══ Exercise materials

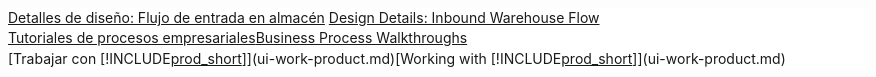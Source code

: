  <span data-ttu-id="e2e7e-215">[Detalles de diseño: Flujo de entrada en almacén](design-details-inbound-warehouse-flow.md) </span><span class="sxs-lookup"><span data-stu-id="e2e7e-215">[Design Details: Inbound Warehouse Flow](design-details-inbound-warehouse-flow.md) </span></span>  
 [<span data-ttu-id="e2e7e-216">Tutoriales de procesos empresariales</span><span class="sxs-lookup"><span data-stu-id="e2e7e-216">Business Process Walkthroughs</span></span>](walkthrough-business-process-walkthroughs.md)  
 <span data-ttu-id="e2e7e-217">[Trabajar con [!INCLUDE[prod_short](includes/prod_short.md)]](ui-work-product.md)</span><span class="sxs-lookup"><span data-stu-id="e2e7e-217">[Working with [!INCLUDE[prod_short](includes/prod_short.md)]](ui-work-product.md)</span></span>
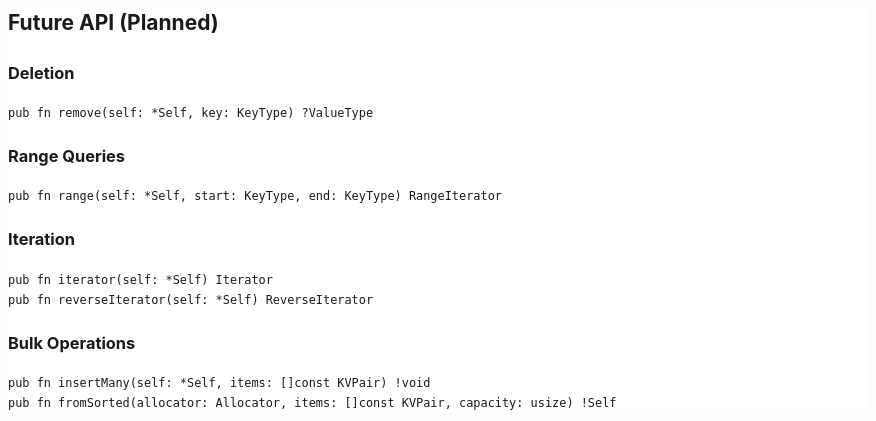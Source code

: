 ## Future API (Planned)

### Deletion
```zig
pub fn remove(self: *Self, key: KeyType) ?ValueType
```

### Range Queries
```zig
pub fn range(self: *Self, start: KeyType, end: KeyType) RangeIterator
```

### Iteration
```zig
pub fn iterator(self: *Self) Iterator
pub fn reverseIterator(self: *Self) ReverseIterator
```

### Bulk Operations
```zig
pub fn insertMany(self: *Self, items: []const KVPair) !void
pub fn fromSorted(allocator: Allocator, items: []const KVPair, capacity: usize) !Self
```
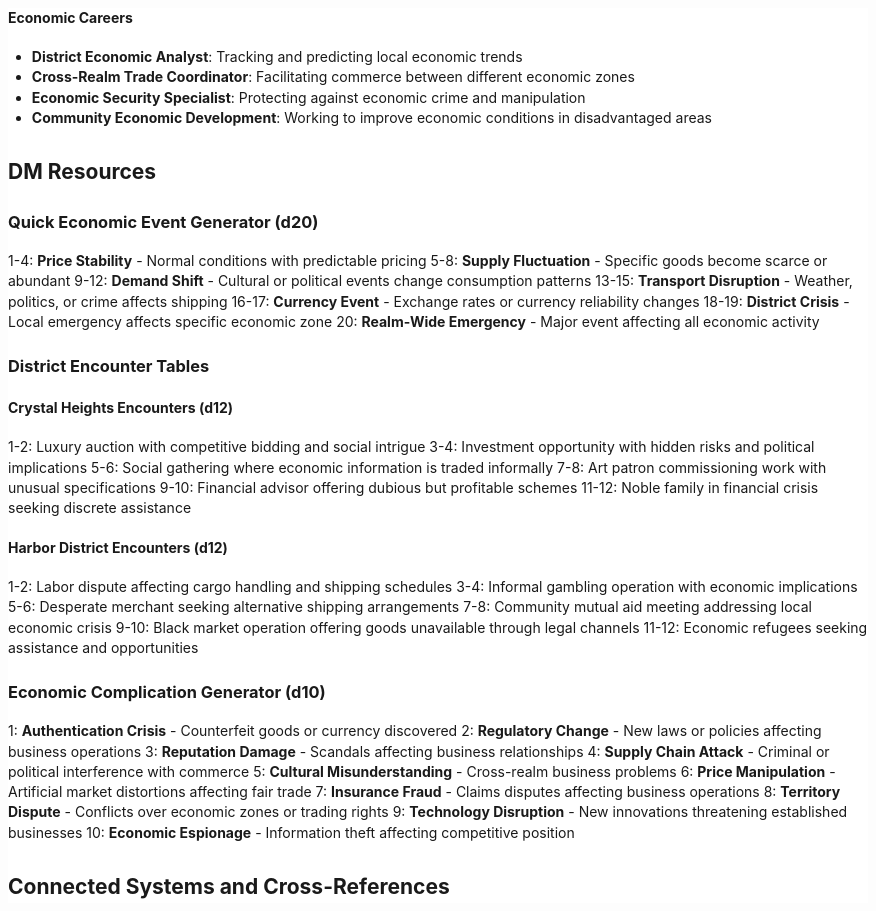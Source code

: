 #### Economic Careers
- **District Economic Analyst**: Tracking and predicting local economic trends
- **Cross-Realm Trade Coordinator**: Facilitating commerce between different economic zones
- **Economic Security Specialist**: Protecting against economic crime and manipulation
- **Community Economic Development**: Working to improve economic conditions in disadvantaged areas

## DM Resources

### Quick Economic Event Generator (d20)
1-4: **Price Stability** - Normal conditions with predictable pricing
5-8: **Supply Fluctuation** - Specific goods become scarce or abundant
9-12: **Demand Shift** - Cultural or political events change consumption patterns
13-15: **Transport Disruption** - Weather, politics, or crime affects shipping
16-17: **Currency Event** - Exchange rates or currency reliability changes
18-19: **District Crisis** - Local emergency affects specific economic zone
20: **Realm-Wide Emergency** - Major event affecting all economic activity

### District Encounter Tables

#### Crystal Heights Encounters (d12)
1-2: Luxury auction with competitive bidding and social intrigue
3-4: Investment opportunity with hidden risks and political implications
5-6: Social gathering where economic information is traded informally
7-8: Art patron commissioning work with unusual specifications
9-10: Financial advisor offering dubious but profitable schemes
11-12: Noble family in financial crisis seeking discrete assistance

#### Harbor District Encounters (d12)
1-2: Labor dispute affecting cargo handling and shipping schedules
3-4: Informal gambling operation with economic implications
5-6: Desperate merchant seeking alternative shipping arrangements
7-8: Community mutual aid meeting addressing local economic crisis
9-10: Black market operation offering goods unavailable through legal channels
11-12: Economic refugees seeking assistance and opportunities

### Economic Complication Generator (d10)
1: **Authentication Crisis** - Counterfeit goods or currency discovered
2: **Regulatory Change** - New laws or policies affecting business operations
3: **Reputation Damage** - Scandals affecting business relationships
4: **Supply Chain Attack** - Criminal or political interference with commerce
5: **Cultural Misunderstanding** - Cross-realm business problems
6: **Price Manipulation** - Artificial market distortions affecting fair trade
7: **Insurance Fraud** - Claims disputes affecting business operations
8: **Territory Dispute** - Conflicts over economic zones or trading rights
9: **Technology Disruption** - New innovations threatening established businesses
10: **Economic Espionage** - Information theft affecting competitive position

## Connected Systems and Cross-References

════

◆ What you need to do
All lines in the data above from the one with "3-4: Investment opportunity" through the one with "3-4: Informal gambling" must be repeated exactly, and no others.

◆ Result
3-4: Investment opportunity with hidden risks and political implications
5-6: Social gathering where economic information is traded informally
7-8: Art patron commissioning work with unusual specifications
9-10: Financial advisor offering dubious but profitable schemes
11-12: Noble family in financial crisis seeking discrete assistance

#### Harbor District Encounters (d12)
1-2: Labor dispute affecting cargo handling and shipping schedules
3-4: Informal gambling operation with economic implications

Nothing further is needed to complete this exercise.